Basic Principles of Electronic Exchanges:
The prime purpose of an exchange is to provide a temporary path for simultaneous. bi-directional transmission of speech between
(i) Subscriber lines connected to the same exchange (local switching)
(ii) Subscriber lines and trunks to other exchange(outgoing trunk call)
(iii) Subscriber lines and trunks from other exchanges(incoming trunk calls) and
(iv) Pairs of trunks towards different exchanges (transit switching)
These are also called the switching functions of exchange and are implemented through the equipment called the switching network. An exchange, which can set up just the first three types of connections., is called a Subscriber or Local Exchange. If an exchange can set up only the fourth type of connection, it is called a Transit or Tandem Exchange. The other distinguished functions of the exchange are
i) Exchange of information with the external environment (Subscriber lines or other exchanges) i.e. signaling.
ii) Processing the signaling information and controlling the operation of signaling network, i.e. control, and
iii) Charging and billing
All these functions can be provided more efficiently using the computer-controlled electronic exchange, than by the conventional electromechanical exchanges.
This handout describes the basic principals of SPC exchanges and explains how the exchange functions are achieved.

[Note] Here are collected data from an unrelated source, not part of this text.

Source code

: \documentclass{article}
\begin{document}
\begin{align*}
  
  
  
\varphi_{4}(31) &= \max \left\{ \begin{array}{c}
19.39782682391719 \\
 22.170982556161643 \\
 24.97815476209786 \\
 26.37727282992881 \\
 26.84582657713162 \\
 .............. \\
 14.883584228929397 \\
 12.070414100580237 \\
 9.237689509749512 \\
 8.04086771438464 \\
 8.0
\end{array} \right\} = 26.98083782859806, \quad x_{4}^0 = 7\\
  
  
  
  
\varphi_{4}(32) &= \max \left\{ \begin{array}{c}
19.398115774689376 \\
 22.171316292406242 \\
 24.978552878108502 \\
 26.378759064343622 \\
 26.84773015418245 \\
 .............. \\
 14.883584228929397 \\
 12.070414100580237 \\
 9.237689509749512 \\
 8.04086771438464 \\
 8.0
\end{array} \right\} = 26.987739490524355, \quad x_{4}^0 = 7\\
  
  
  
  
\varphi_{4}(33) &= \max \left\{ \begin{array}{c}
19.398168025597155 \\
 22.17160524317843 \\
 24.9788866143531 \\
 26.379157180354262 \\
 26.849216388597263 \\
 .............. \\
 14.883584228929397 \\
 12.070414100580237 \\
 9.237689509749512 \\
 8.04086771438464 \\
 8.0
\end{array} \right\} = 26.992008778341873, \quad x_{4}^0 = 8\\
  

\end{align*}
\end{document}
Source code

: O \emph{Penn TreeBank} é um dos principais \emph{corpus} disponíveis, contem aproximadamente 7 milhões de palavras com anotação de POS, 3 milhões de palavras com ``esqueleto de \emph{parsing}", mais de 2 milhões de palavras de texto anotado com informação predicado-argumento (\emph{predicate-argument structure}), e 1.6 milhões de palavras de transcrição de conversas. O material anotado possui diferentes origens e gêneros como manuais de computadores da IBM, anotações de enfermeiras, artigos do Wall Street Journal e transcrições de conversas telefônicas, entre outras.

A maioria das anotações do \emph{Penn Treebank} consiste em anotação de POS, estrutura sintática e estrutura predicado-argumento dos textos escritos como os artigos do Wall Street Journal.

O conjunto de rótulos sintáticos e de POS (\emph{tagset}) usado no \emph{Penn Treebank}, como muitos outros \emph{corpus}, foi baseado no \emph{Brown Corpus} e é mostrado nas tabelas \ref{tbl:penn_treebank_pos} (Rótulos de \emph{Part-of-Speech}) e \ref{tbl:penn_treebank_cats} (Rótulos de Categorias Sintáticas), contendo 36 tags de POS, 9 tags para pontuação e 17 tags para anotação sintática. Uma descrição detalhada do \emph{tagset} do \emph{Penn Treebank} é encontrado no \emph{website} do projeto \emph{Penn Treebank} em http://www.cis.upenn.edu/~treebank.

An electromechanical switching, the various functions of the exchange are achieved by the operation and release of relays and switch (rotary or crossbar) contacts, under the direction of a Control Sub-System. These contracts are hard-wired in a predetermined way. The exchange dependent data, such as the subscriber’s class of service, translation, and routing, combination signaling characteristics, are achieved by hand ware and logic, by an of relay sets, a grouping of the same type of lines, strapping on Main or Intermediate Distribution Frame or translation fields, etc. When the data is to be modified, for the introduction of a new service, or change in services already available to a subscriber, the hardware change ranging from inconvenient to near impossible, are involved.
In an SPC exchange, a processor similar to a general-purpose computer is used to control the functions of the exchange. All the control functions, represented by a series of various instructions, are stored in the memory. Therefore the processor memories hold all exchange-dependent data. such as subscriber data, translation tables, routing and charging information and call records. For each call processing step. e.g. for taking a decision according to a class of service, the stored data is referred to, Hence, this concept of switching. The memories are modifiable and the control program can always be rewritten if the behavior or the use of the system is to be modified. This imparts enormous flexibility in the overall working of the exchange.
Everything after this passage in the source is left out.